Given the antiquity of Scotland and the youth of the USA it may come as a surprise to learn that the Catholic Diocese of Philadelphia (1808) predates that of Glasgow by 70 years.

The first public mass in in the ‘city of brotherly love’ was in 1707 while even by the end of the 18th century fewer than twenty Catholics lived in Glasgow.

The outlawing of Catholicism by John Knox’s reformation meant that the faith’s Scottish revival began long after its emergence in America.

Yet Philadelphia’s current Archbishop, Charles Chaput, is looking to Scotland to see what might be coming the way of the US.

His Glasgow counterpart Archbishop Tartaglia is turning the US in the hope of learning from the push back against secularism there how to re-evangelise in Scotland.

Archbishop Tartaglia has generated growing interest with an address to Catholic priests in Philadelphia earlier this summer.

He quoted me to the effect that Catholicism has been weakened by a substitution of belief by social action, with the replacement of rigorous moral thinking by sentimentality, and by a social process of accommodation and ingratiation through which Catholics diminish the differences between their beliefs and practices in the interest of avoiding stigmatization and penalty.

Let me now suggest that something deeper is at work which tells against the possibility of extensive re-evangelisation without a cultural revolution that the Church, and churches more generally, cannot themselves effect.

We live in an age that began in the 18th century with the idea that humankind would do better to set aside notions of sin and need of salvation and trust instead in knowledge and benevolence.

The onwards and upwards movement is seen as a human achievement without need of religion to assist, or retard it; but herein lies its vulnerability. What was historically proposed was in fact a product of Christianity and its vision of humanity as oriented towards completion in company with God. What we have now, however, through the loss of that originating source, is expressive individualism, narcissism and hedonism marked by the relentless pursuit of things and experiences, and the coercive constraint of critics as intolerant.

The beginning of wisdom comes with the recognition of human limitation and the effects of intellectual darkness of self-understanding, emotional disturbance, and weakness and irresolution. Secular humanism has no diagnosis let alone any cure for these.
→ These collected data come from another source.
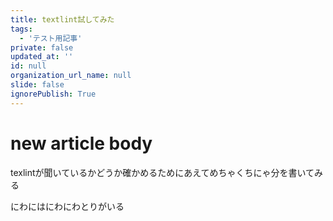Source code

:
 ```yaml
---
title: textlint試してみた
tags:
  - 'テスト用記事'
private: false
updated_at: ''
id: null
organization_url_name: null
slide: false
ignorePublish: True
---
```

# new article body

texlintが聞いているかどうか確かめるためにあえてめちゃくちにゃ分を書いてみる

にわにはにわにわとりがいる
Christianity has identified and emphasised them from the outset, not to condemn but to begin the process of salvation.

There will be no good future for the Catholic and other Christian churches until they recover a spirit of true faith, and the hope that comes from that, and the charity that comes from hope. This calls for two things: clear eyed recognition that contemporary society is post-Christian and post-faith; second acceptance that a recovery of Christianity will have to await the collapse of our current narcissistic and unself-critical culture.

* John Haldane is Professor of Philosophy in St Andrews University, and Newton Rayzor Distinguished Professor of Philosophy at Baylor University, Texas.